Thursday, February 16, 2017

There is Hope



Two brothers arrive in the city to attend seminary – this is what they find:

In the churches there is “little belief…attached to the characteristic doctrines of the church, and those which were preached were sadly diluted. The sermons of many breathed a spirit of rationalism…”

“Religion was a Sunday concern without the least influence on heart and life. Conversion was an antiquated word.”

“The Holy Spirit appeared to have been replaced by the spirit of the age.”

“The greatest tolerance was displayed towards all manner of strange views, and men of all schools made this broadmindedness their boast” (italics mine).

As I read the above, the syncretism of the last quotation struck me. Syncretism was what people were boasting in, it permeated the faculty of the seminary and the clergy of the nation. It also permeated the seminary’s student body to the point that when the two brothers in question started meeting with a small group of other students who desired to follow Jesus rather than the spirit of the age, that this faithful group of disciples was ridiculed and ostracized by the student body. There was no professor on the theological faculty who taught the Bible as the Word of God.

The year is 1845, the place is the Netherlands, the brothers are John and Andrew Murray – and they have no choice as to where they will attend seminary because they are preparing to return to South Africa and serve in the Dutch Reformed Church – therefore they must perfect their Dutch and attend a Dutch seminary.

The spirit of their age dictated that there was one law, one truth, which at all costs must be preserved; “There is no one truth. All points of view are equally valid.” Of course this “truth” is contradictory in that it becomes that which it insists does not exist – and it does so in a dictatorial fashion that seeks to crush all opposition.

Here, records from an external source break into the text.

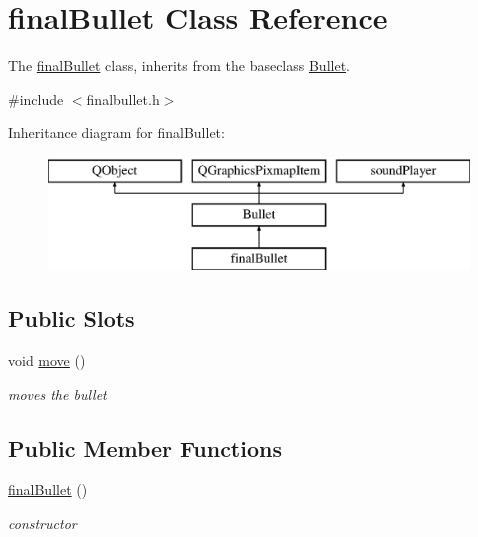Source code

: \hypertarget{classfinalBullet}{}\section{final\+Bullet Class Reference}
\label{classfinalBullet}


The \hyperlink{classfinalBullet}{final\+Bullet} class, inherits from the baseclass \hyperlink{classBullet}{Bullet}.  




{\ttfamily \#include $<$finalbullet.\+h$>$}

Inheritance diagram for final\+Bullet\+:\begin{figure}[H]
\begin{center}
\leavevmode
\includegraphics[height=3.000000cm]{classfinalBullet}
\end{center}
\end{figure}
\subsection*{Public Slots}
\begin{DoxyCompactItemize}
\item 
\mbox{\label{classfinalBullet_aae61a14632d24b5dfc5ceec785b1d94b}} 
void \hyperlink{classfinalBullet_aae61a14632d24b5dfc5ceec785b1d94b}{move} ()
\begin{DoxyCompactList}\small\item\em moves the bullet \end{DoxyCompactList}\end{DoxyCompactItemize}
\subsection*{Public Member Functions}
\begin{DoxyCompactItemize}
\item 
\mbox{\label{classfinalBullet_aef126a4c178fe484b1766a2584ff3096}} 
\hyperlink{classfinalBullet_aef126a4c178fe484b1766a2584ff3096}{final\+Bullet} ()
\begin{DoxyCompactList}\small\item\em constructor \end{DoxyCompactList}\end{DoxyCompactItemize}


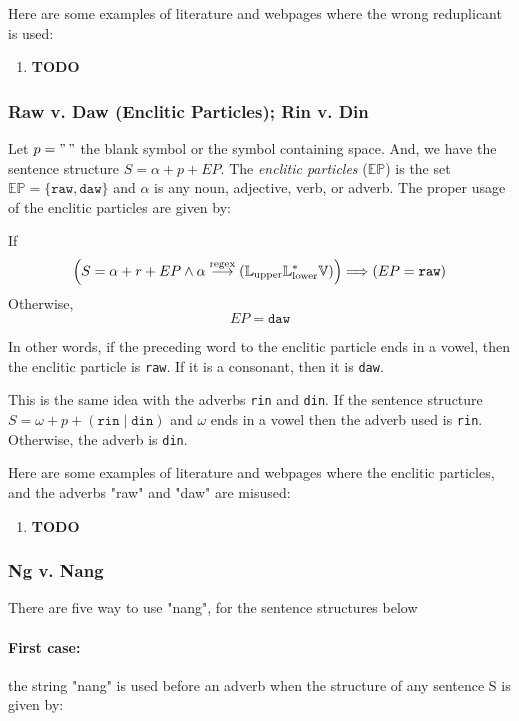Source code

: \begin{example}
      Here are some examples of literature and webpages where the wrong reduplicant is
      used:
\end{example}
\begin{enumerate}
      \item \textbf{TODO}
\end{enumerate}

\subsubsection{Raw v. Daw (Enclitic Particles); Rin v. Din}

Let \(p = "\,"\) the blank symbol or the symbol containing space. And, we have the
sentence structure \(S = \alpha + p + EP\). The \textit{enclitic particles}
(\(\mathbb{EP}\)) is the set \(\mathbb{EP} = \{\texttt{raw}, \texttt{daw}\}\) and
\(\alpha\) is any noun, adjective, verb, or adverb. The proper usage of the enclitic
particles are given by:

If
\[
    \left( S = \alpha + r + EP \land \alpha \overset{\text{regex}}{\longrightarrow} (\mathbb{L}_\text{upper}\mathbb{L}_\text{lower}^*\mathbb{V}) \right)
    \Longrightarrow 
    \left( EP = \texttt{raw} \right)
\]
Otherwise,
\[
      EP = \texttt{daw}
\]

In other words, if the preceding word to the enclitic particle ends in a vowel,
then the enclitic particle is \texttt{raw}. If it is a consonant, then it is \texttt{daw}.

This is the same idea with the adverbs \texttt{rin} and \texttt{din}. If the sentence structure
\(S = \omega + p + (\texttt{rin}\mid\texttt{din})\) and \(\omega\) ends in a vowel
then the adverb used is \texttt{rin}. Otherwise, the adverb is \texttt{din}.

Here are some examples of literature and webpages where the enclitic particles,
and the adverbs "raw" and "daw" are misused:
\begin{enumerate}
      \item \textbf{TODO}
\end{enumerate}

\subsubsection{Ng v. Nang}

There are five way to use "nang", for the sentence structures below

\paragraph{First case:} the string "nang" is used before an adverb when the
structure of any sentence S is given by:

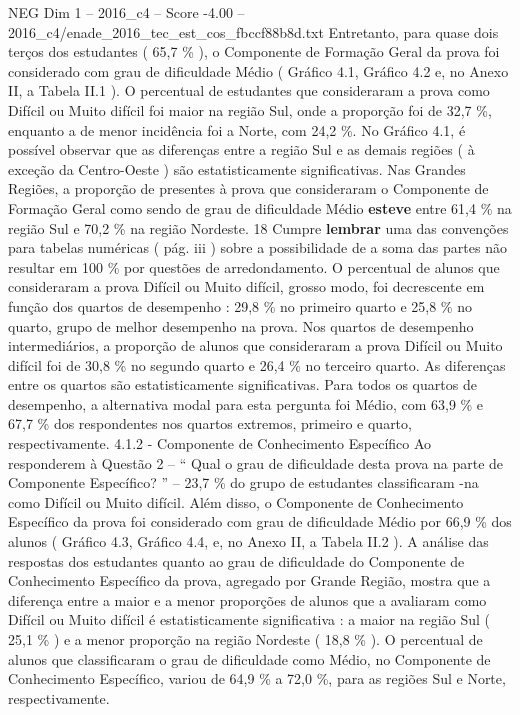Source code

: \begin{textsample}{NEG Dim 1 – 2016\_c4 – Score -4.00 – 2016\_c4/enade\_2016\_tec\_est\_cos\_fbccf88b8d.txt}
Entretanto, para quase dois terços dos estudantes ( 65,7 \% ), o Componente de Formação Geral da prova foi considerado com grau de dificuldade Médio ( Gráfico 4.1, Gráfico 4.2 e, no Anexo II, a Tabela II.1 ).
O percentual de estudantes que consideraram a prova como Difícil ou Muito difícil foi maior na região Sul, onde a proporção foi de 32,7 \%, enquanto a de menor incidência foi a Norte, com 24,2 \%.
No Gráfico 4.1, é possível observar que as diferenças entre a região Sul e as demais regiões ( à exceção da Centro-Oeste ) são estatisticamente significativas.
Nas Grandes Regiões, a proporção de presentes à prova que consideraram o Componente de Formação Geral como sendo de grau de dificuldade Médio \textbf{esteve} entre 61,4 \% na região Sul e 70,2 \% na região Nordeste. 18 Cumpre \textbf{lembrar} uma das convenções para tabelas numéricas ( pág. iii ) sobre a possibilidade de a soma das partes não resultar em 100 \% por questões de arredondamento.
O percentual de alunos que consideraram a prova Difícil ou Muito difícil, grosso modo, foi decrescente em função dos quartos de desempenho : 29,8 \% no primeiro quarto e 25,8 \% no quarto, grupo de melhor desempenho na prova.
Nos quartos de desempenho intermediários, a proporção de alunos que consideraram a prova Difícil ou Muito difícil foi de 30,8 \% no segundo quarto e 26,4 \% no terceiro quarto.
As diferenças entre os quartos são estatisticamente significativas.
Para todos os quartos de desempenho, a alternativa modal para esta pergunta foi Médio, com 63,9 \% e 67,7 \% dos respondentes nos quartos extremos, primeiro e quarto, respectivamente. 4.1.2 - Componente de Conhecimento Específico Ao responderem à Questão 2 – “ Qual o grau de dificuldade desta prova na parte de Componente Específico? ” – 23,7 \% do grupo de estudantes classificaram -na como Difícil ou Muito difícil.
Além disso, o Componente de Conhecimento Específico da prova foi considerado com grau de dificuldade Médio por 66,9 \% dos alunos ( Gráfico 4.3, Gráfico 4.4, e, no Anexo II, a Tabela II.2 ).
A análise das respostas dos estudantes quanto ao grau de dificuldade do Componente de Conhecimento Específico da prova, agregado por Grande Região, mostra que a diferença entre a maior e a menor proporções de alunos que a avaliaram como Difícil ou Muito difícil é estatisticamente significativa : a maior na região Sul ( 25,1 \% ) e a menor proporção na região Nordeste ( 18,8 \% ).
O percentual de alunos que classificaram o grau de dificuldade como Médio, no Componente de Conhecimento Específico, variou de 64,9 \% a 72,0 \%, para as regiões Sul e Norte, respectivamente.

\end{textsample}
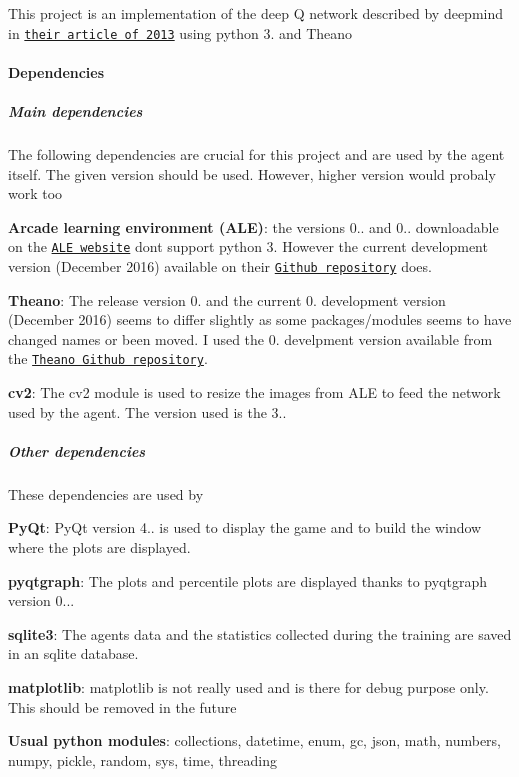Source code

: This project is an implementation of the deep Q network described by deepmind in \href{https://arxiv.org/abs/1312.5602}{\tt their article of 2013} using python 3. and Theano 



\paragraph*{Dependencies}





\subparagraph*{Main dependencies}

The following dependencies are crucial for this project and are used by the agent itself. The given version should be used. However, higher version would probaly work too
\begin{DoxyItemize}
\item {\bfseries Arcade learning environment (A\+LE)}\+: the versions 0.. and 0.. downloadable on the \href{http://www.arcadelearningenvironment.org/downloads/}{\tt A\+LE website} don\textquotesingle{}t support python 3. However the current development version (December 2016) available on their \href{https://github.com/mgbellemare/Arcade-Learning-Environment}{\tt Github repository} does.
\item {\bfseries Theano}\+: The release version 0. and the current 0. development version (December 2016) seems to differ slightly as some packages/modules seems to have changed names or been moved. I used the 0. develpment version available from the \href{https://github.com/Theano/Theano}{\tt Theano Github repository}.
\item {\bfseries cv2}\+: The cv2 module is used to resize the images from A\+LE to feed the network used by the agent. The version used is the 3..
\end{DoxyItemize}

\subparagraph*{Other dependencies}

These dependencies are used by
\begin{DoxyItemize}
\item {\bfseries Py\+Qt}\+: Py\+Qt version 4.. is used to display the game and to build the window where the plots are displayed.
\item {\bfseries pyqtgraph}\+: The plots and percentile plots are displayed thanks to pyqtgraph version 0...
\item {\bfseries sqlite3}\+: The agent\textquotesingle{}s data and the statistics collected during the training are saved in an sqlite database.
\item {\bfseries matplotlib}\+: matplotlib is not really used and is there for debug purpose only. This should be removed in the future
\item {\bfseries Usual python modules}\+: collections, datetime, enum, gc, json, math, numbers, numpy, pickle, random, sys, time, threading
\end{DoxyItemize}





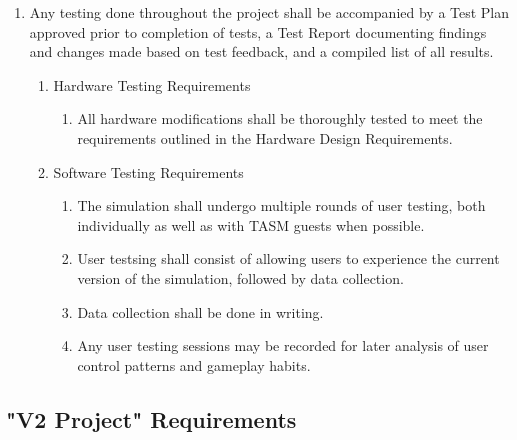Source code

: \documentclass[12pt]{article} %
\begin{document}
\begin{enumerate}[label=\arabic*, leftmargin=*]
	\item Any testing done throughout the project shall be accompanied by a Test Plan approved prior to completion of tests, a Test Report documenting findings and changes made based on test feedback, and a compiled list of all results. 
	\begin{enumerate}[label=\arabic{enumi}.\arabic*, leftmargin=*]
		\item Hardware Testing Requirements
		\begin{enumerate}[label=\arabic{enumi}.\arabic{enumii}.\arabic*, leftmargin=*]
			\item All hardware modifications shall be thoroughly tested to meet the requirements outlined in the Hardware Design Requirements. 
		\end{enumerate}
		\item Software Testing Requirements
		\begin{enumerate}[label=\arabic{enumi}.\arabic{enumii}.\arabic*, leftmargin=*]
			\item The simulation shall undergo multiple rounds of user testing, both individually as well as with TASM guests when possible.
			\item User testsing shall consist of allowing users to experience the current version of the simulation, followed by data collection.
			\item Data collection shall be done in writing.
			\item Any user testing sessions may be recorded for later analysis of user control patterns and gameplay habits. 
		\end{enumerate}
	\end{enumerate}
\end{enumerate}

\subsection{"V2 Project" Requirements}
\end{document}
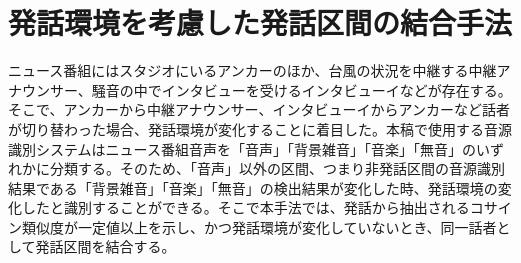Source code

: \section{発話環境を考慮した発話区間の結合手法}
\label{prob2}
ニュース番組にはスタジオにいるアンカーのほか、台風の状況を中継する中継アナウンサー、騒音の中でインタビューを受けるインタビューイなどが存在する。そこで、アンカーから中継アナウンサー、インタビューイからアンカーなど話者が切り替わった場合、発話環境が変化することに着目した。本稿で使用する音源識別システムはニュース番組音声を「音声」「背景雑音」「音楽」「無音」のいずれかに分類する。そのため、「音声」以外の区間、つまり非発話区間の音源識別結果である「背景雑音」「音楽」「無音」の検出結果が変化した時、発話環境の変化したと識別することができる。そこで本手法では、発話から抽出されるコサイン類似度が一定値以上を示し、かつ発話環境が変化していないとき、同一話者として発話区間を結合する。\par
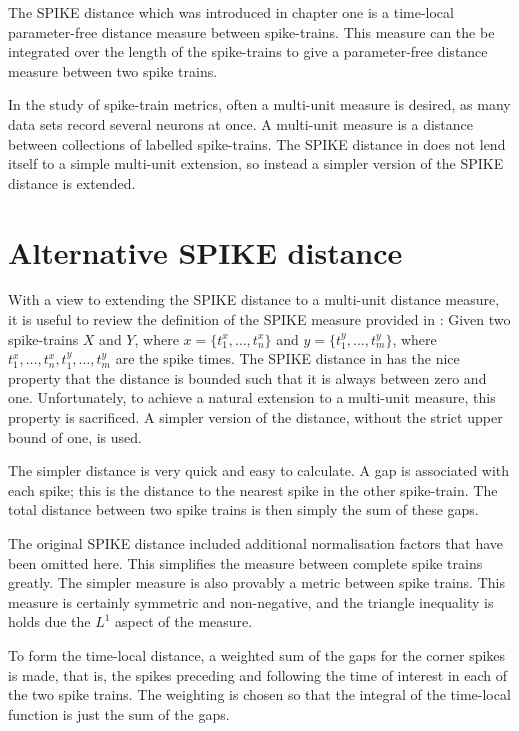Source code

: The SPIKE distance \citep{KreuzEtAl2011a,KreuzEtAl2012a} which was introduced in chapter one is a time-local parameter-free distance measure between spike-trains.  This measure can the be integrated over the length of the spike-trains to give a parameter-free distance measure between two spike trains.  

In the study of spike-train metrics, often a multi-unit measure is desired, as many data sets record several neurons at once.  A multi-unit measure is a distance between collections of labelled spike-trains.  The SPIKE distance in \citep{KreuzEtAl2011a} does not lend itself to a simple multi-unit extension, so instead a simpler version of the SPIKE distance is extended.

\section{Alternative SPIKE distance}
With a view to extending the SPIKE distance to a multi-unit distance measure, it is useful to review the definition of the SPIKE measure provided in \citep{KreuzEtAl2011a}:  Given two spike-trains $X$ and $Y$, where $x = \{ t_1^x, \ldots, t_n^x \}$ and $y = \{ t_1^y, \ldots , t_m^y\}$, where $t_1^x,\ldots,t_n^x,t_1^y,\ldots,t_m^y$ are the spike times.  The SPIKE distance in \citep{KreuzEtAl2011a} has the nice property that the distance is bounded such that it is always between zero and one.  Unfortunately, to achieve a natural extension to a multi-unit measure, this property is sacrificed.  A simpler version of the distance, without the strict upper bound of one, is used.

The simpler distance is very quick and easy to calculate.  A gap is associated with each spike; this is the distance to the nearest spike in the other spike-train.  The total distance between two spike trains is then simply the sum of these gaps.  

The original SPIKE distance included additional normalisation factors that have been omitted here. This simplifies the measure between complete spike trains greatly. The simpler measure is also provably a metric between spike trains. This measure is certainly symmetric and non-negative, and the triangle inequality is holds due the $L^1$ aspect of the measure.

To form the time-local distance, a weighted sum of the gaps for the corner spikes is made, that is, the spikes preceding and following the time of interest in each of the two spike trains.  The weighting is chosen so that the integral of the time-local function is just the sum of the gaps.

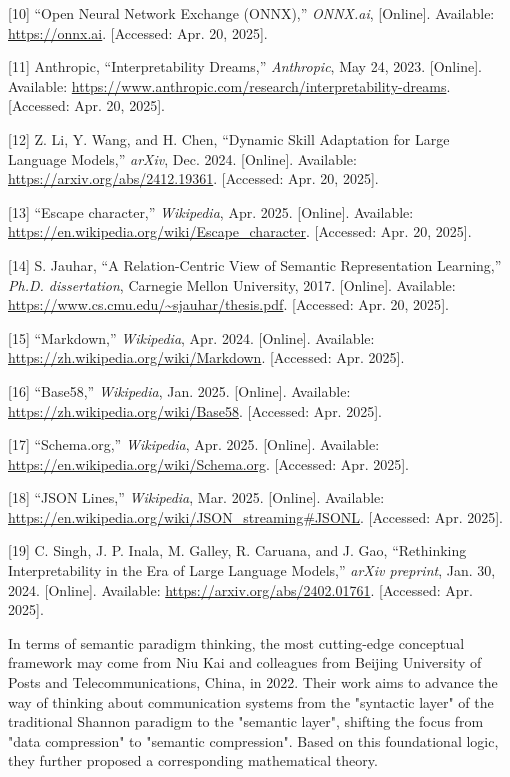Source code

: \documentclass[conference]{IEEEtran}
\begin{document}
{[}10{]} ``Open Neural Network Exchange (ONNX),'' \emph{ONNX.ai},
{[}Online{]}. Available: \url{https://onnx.ai}. {[}Accessed: Apr. 20,
2025{]}.

{[}11{]} Anthropic, ``Interpretability Dreams,'' \emph{Anthropic}, May
24, 2023. {[}Online{]}. Available:
\url{https://www.anthropic.com/research/interpretability-dreams}.
{[}Accessed: Apr. 20, 2025{]}.

{[}12{]} Z. Li, Y. Wang, and H. Chen, ``Dynamic Skill Adaptation for
Large Language Models,'' \emph{arXiv}, Dec. 2024. {[}Online{]}.
Available: \url{https://arxiv.org/abs/2412.19361}. {[}Accessed: Apr. 20,
2025{]}.

{[}13{]} ``Escape character,'' \emph{Wikipedia}, Apr. 2025.
{[}Online{]}. Available:
\url{https://en.wikipedia.org/wiki/Escape_character}. {[}Accessed: Apr.
20, 2025{]}.

{[}14{]} S. Jauhar, ``A Relation-Centric View of Semantic Representation
Learning,'' \emph{Ph.D. dissertation}, Carnegie Mellon University, 2017.
{[}Online{]}. Available:
\url{https://www.cs.cmu.edu/~sjauhar/thesis.pdf}. {[}Accessed: Apr. 20,
2025{]}.

{[}15{]} ``Markdown,'' \emph{Wikipedia}, Apr. 2024. {[}Online{]}.
Available: \url{https://zh.wikipedia.org/wiki/Markdown}. {[}Accessed:
Apr. 2025{]}.

{[}16{]} ``Base58,'' \emph{Wikipedia}, Jan. 2025. {[}Online{]}.
Available: \url{https://zh.wikipedia.org/wiki/Base58}. {[}Accessed: Apr.
2025{]}.

{[}17{]} ``Schema.org,'' \emph{Wikipedia}, Apr. 2025. {[}Online{]}.
Available: \url{https://en.wikipedia.org/wiki/Schema.org}. {[}Accessed:
Apr. 2025{]}.

{[}18{]} ``JSON Lines,'' \emph{Wikipedia}, Mar. 2025. {[}Online{]}.
Available: \url{https://en.wikipedia.org/wiki/JSON_streaming\#JSONL}.
{[}Accessed: Apr. 2025{]}.

{[}19{]} C. Singh, J. P. Inala, M. Galley, R. Caruana, and J. Gao,
``Rethinking Interpretability in the Era of Large Language Models,''
\emph{arXiv preprint}, Jan. 30, 2024. {[}Online{]}. Available:
\url{https://arxiv.org/abs/2402.01761}. {[}Accessed: Apr. 2025{]}.

In terms of semantic paradigm thinking, the most cutting-edge conceptual
framework may come from Niu Kai and colleagues from Beijing University
of Posts and Telecommunications, China, in 2022. Their work aims to
advance the way of thinking about communication systems from the
"syntactic layer" of the traditional Shannon paradigm to the "semantic
layer", shifting the focus from "data compression" to "semantic
compression". Based on this foundational logic, they further proposed a
corresponding mathematical theory.
\end{document}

I see this same “spirit of the age” on a daily basis. People are afraid to call a duck a duck or a mailbox a mailbox. Statements are prefaced with, “My opinion is,” when what is needed is not an opinion but a statement of fact that can be tested. Then there are the instances when absurd statements of “truth” are made that have sweeping sociological implications and results that we are expected to accept as “true” because an expert or a political leader or a court has declared it to be so – when such pronouncements are against all common sense.

Our conditioning is such that people doubt their common sense, their innate sense of right and wrong; we have been taught to rationalize away morality and true ethics.

And in the professing church? Jesus did not really mean that we are to deny ourselves and take up our cross and follow Him. John did not really mean that we are not to love the world or the things in the world. Paul did not really mean that knowing Jesus Christ and Him crucified is to be central to all that we do. Jude did not really mean that sexual sin is toxic to the church and humanity. Peter did not really mean that we are to suffer for Jesus.

There is hope when God’s people are faithful. The Murray brothers would remain faithful to Jesus Christ and God would use them to renew His church and bring others to Him.

There is hope when God’s people are faithful.

Will we be faithful…to Christ…and His Word…His Gospel…no matter what the spirit of the age may be?